Use the BigQuery advanced runtime

This document describes how to enable and disable the BigQuery advanced runtime, and how to evaluate the advanced runtime's effects on your query performance.

Roles and permissions

To get the permissions that you need to specify a configuration setting, ask your administrator to grant you the BigQuery Admin (roles/bigquery.admin) IAM role on your project or organization. For more information about granting roles, see Manage access to projects, folders, and organizations.

You might also be able to get the required permissions through custom roles or other predefined roles.

Features

Enabling the advanced runtime on a BigQuery project turns on features in the query processor that reduce query latency and slot consumption at no additional cost.

Enhanced vectorization

Vectorized execution is a query processing model that operates on columns of data in blocks that align with CPU cache size and uses single instruction, multiple data (SIMD) instructions.
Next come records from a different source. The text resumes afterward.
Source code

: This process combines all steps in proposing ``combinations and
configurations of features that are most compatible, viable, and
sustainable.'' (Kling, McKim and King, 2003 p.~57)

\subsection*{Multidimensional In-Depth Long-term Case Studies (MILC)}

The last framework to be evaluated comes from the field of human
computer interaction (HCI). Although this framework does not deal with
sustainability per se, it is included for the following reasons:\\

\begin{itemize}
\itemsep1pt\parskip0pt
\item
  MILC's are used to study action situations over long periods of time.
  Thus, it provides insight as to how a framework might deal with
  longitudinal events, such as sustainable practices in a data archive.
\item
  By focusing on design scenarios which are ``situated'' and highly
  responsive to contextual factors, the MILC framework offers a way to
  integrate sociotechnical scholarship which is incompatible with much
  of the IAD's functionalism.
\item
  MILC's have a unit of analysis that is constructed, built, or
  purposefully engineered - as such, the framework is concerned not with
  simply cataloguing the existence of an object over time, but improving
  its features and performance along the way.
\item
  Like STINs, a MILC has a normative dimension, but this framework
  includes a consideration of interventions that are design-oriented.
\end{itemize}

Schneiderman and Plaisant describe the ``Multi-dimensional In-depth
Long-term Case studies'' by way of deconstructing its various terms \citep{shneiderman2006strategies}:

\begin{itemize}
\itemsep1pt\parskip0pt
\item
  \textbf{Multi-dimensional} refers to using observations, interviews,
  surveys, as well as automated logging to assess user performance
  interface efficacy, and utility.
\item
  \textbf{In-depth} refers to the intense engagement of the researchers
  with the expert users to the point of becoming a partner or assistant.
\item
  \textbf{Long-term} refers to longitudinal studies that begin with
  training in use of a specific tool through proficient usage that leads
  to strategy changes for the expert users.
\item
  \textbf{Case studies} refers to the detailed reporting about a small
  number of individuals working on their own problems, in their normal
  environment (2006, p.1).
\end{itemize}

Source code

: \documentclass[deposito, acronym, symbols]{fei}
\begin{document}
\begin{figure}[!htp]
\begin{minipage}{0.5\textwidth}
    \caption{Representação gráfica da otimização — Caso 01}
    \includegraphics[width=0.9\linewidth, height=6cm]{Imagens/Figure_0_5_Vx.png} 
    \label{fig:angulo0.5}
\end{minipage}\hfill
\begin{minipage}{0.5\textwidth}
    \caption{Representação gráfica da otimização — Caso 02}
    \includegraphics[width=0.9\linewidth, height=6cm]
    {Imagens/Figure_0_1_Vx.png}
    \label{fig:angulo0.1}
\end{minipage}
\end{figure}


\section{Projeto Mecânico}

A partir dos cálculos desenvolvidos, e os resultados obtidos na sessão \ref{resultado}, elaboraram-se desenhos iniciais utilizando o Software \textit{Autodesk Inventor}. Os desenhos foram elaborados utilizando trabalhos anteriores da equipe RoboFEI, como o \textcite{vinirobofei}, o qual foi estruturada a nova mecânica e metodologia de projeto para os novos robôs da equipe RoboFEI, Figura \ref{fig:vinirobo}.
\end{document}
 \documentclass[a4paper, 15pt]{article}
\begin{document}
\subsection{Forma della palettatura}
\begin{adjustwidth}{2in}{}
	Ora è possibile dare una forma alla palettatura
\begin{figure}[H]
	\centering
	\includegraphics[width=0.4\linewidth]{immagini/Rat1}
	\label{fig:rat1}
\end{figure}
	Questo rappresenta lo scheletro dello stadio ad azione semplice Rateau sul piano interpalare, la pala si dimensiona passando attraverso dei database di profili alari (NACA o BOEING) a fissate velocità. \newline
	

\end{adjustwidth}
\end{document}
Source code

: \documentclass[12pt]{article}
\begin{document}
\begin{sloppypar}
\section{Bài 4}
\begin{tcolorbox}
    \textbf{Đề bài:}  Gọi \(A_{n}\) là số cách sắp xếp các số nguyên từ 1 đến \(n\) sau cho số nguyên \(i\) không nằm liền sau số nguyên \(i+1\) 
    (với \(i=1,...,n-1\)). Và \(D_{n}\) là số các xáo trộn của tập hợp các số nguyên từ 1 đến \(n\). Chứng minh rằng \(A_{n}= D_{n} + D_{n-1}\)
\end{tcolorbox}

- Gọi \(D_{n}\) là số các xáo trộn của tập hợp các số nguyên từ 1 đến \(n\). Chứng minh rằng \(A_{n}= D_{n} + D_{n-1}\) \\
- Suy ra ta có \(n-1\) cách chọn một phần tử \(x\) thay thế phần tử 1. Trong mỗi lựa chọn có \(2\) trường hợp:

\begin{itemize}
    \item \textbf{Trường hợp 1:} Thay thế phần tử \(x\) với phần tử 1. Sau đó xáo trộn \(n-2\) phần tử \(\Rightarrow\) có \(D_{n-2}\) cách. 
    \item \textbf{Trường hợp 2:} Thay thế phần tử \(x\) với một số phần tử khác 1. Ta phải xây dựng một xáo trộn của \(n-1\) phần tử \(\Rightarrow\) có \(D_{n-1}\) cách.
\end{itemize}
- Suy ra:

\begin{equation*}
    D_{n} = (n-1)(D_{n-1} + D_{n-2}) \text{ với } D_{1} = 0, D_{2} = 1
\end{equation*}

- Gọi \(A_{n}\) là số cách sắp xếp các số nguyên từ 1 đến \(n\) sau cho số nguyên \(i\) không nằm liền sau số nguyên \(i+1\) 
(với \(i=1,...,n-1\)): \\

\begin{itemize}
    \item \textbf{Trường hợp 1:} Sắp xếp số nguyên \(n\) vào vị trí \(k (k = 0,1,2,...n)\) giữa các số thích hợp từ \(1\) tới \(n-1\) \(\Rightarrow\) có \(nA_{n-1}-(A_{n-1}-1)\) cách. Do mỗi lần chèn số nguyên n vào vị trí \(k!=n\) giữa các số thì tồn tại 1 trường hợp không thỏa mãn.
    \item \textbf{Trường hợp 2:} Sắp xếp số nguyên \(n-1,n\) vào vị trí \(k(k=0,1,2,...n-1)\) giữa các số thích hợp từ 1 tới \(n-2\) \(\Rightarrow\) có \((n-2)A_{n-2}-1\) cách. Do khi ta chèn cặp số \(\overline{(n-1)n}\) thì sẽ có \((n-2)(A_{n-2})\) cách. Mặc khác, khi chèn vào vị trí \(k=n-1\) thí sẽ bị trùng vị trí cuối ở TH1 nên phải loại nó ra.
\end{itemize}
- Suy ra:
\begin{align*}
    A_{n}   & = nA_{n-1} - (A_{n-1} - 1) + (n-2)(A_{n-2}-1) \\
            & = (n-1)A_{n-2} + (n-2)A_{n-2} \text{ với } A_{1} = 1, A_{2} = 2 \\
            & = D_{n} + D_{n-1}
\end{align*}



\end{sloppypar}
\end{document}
Enhanced vectorization extends the vectorized query execution in BigQuery to the following aspects of query processing:

  • By leveraging specialized data encodings within the Capacitor storage format, filter evaluation operations can be executed on the encoded data.
  • Specialized encodings are propagated through the query plan, which allows more data to be processed while it's still encoded.
  • By implementing expression folding to evaluate deterministic functions and constant expressions, BigQuery can simplify complex predicates into constant values.

Short query optimizations

BigQuery typically executes queries in a distributed environment using a shuffle intermediate layer. Short query optimizations dynamically identify queries that can be run as a single stage, reducing latency and slot consumption. Specialized encodings can be used more effectively when a query is run in a single stage. These optimizations are most effective when used with optional job creation mode, which minimizes job startup, maintenance, and result retrieval latency.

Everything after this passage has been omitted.